▶ _ACTIVITY_
In the entries below, the word "result" appears on some lines. Copy each of those lines.

▶ _SUPPLIED DATA_
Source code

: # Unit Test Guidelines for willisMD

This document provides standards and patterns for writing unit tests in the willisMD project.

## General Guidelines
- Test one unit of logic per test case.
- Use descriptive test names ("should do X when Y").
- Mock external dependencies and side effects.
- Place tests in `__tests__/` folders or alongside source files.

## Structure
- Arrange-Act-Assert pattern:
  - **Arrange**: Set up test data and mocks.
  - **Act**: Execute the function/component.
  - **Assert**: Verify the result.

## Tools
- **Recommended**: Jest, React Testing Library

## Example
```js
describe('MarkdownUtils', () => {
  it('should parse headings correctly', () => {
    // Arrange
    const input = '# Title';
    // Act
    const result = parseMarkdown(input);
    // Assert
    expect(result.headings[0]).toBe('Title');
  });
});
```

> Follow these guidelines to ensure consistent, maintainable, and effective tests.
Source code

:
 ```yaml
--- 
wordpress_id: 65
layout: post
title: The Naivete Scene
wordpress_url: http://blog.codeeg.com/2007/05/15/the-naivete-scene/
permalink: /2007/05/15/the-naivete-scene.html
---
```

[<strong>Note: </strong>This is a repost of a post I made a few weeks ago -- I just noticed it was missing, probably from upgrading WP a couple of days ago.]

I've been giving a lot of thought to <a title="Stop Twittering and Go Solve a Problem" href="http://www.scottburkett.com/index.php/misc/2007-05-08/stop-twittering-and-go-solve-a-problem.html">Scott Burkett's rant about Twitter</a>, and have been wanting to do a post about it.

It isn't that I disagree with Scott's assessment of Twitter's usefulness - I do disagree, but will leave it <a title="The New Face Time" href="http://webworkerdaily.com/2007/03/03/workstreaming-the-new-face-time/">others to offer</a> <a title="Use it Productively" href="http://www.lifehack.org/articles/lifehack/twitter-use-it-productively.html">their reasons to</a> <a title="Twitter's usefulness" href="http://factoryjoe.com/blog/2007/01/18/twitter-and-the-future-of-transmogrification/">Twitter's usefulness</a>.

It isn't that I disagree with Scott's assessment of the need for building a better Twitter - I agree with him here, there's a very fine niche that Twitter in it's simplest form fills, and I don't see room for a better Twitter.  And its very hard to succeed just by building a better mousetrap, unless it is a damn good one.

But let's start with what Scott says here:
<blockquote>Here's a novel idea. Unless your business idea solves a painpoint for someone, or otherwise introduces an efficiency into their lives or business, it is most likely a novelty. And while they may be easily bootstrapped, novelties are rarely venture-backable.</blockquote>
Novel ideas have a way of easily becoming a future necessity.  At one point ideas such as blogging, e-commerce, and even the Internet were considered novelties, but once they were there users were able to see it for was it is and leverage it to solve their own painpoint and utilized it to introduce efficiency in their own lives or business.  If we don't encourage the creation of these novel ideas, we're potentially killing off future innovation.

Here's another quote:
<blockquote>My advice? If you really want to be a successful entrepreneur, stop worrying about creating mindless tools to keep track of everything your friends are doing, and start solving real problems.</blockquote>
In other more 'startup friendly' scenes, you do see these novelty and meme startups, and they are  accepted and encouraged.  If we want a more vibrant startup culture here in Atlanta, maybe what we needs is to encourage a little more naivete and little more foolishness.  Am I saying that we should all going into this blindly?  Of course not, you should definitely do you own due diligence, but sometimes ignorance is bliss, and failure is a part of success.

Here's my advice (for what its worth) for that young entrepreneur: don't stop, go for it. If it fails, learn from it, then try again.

▶ _RESPONSE TO THIS TASK_
  - **Assert**: Verify the result.
    const result = parseMarkdown(input);
    expect(result.headings[0]).toBe('Title');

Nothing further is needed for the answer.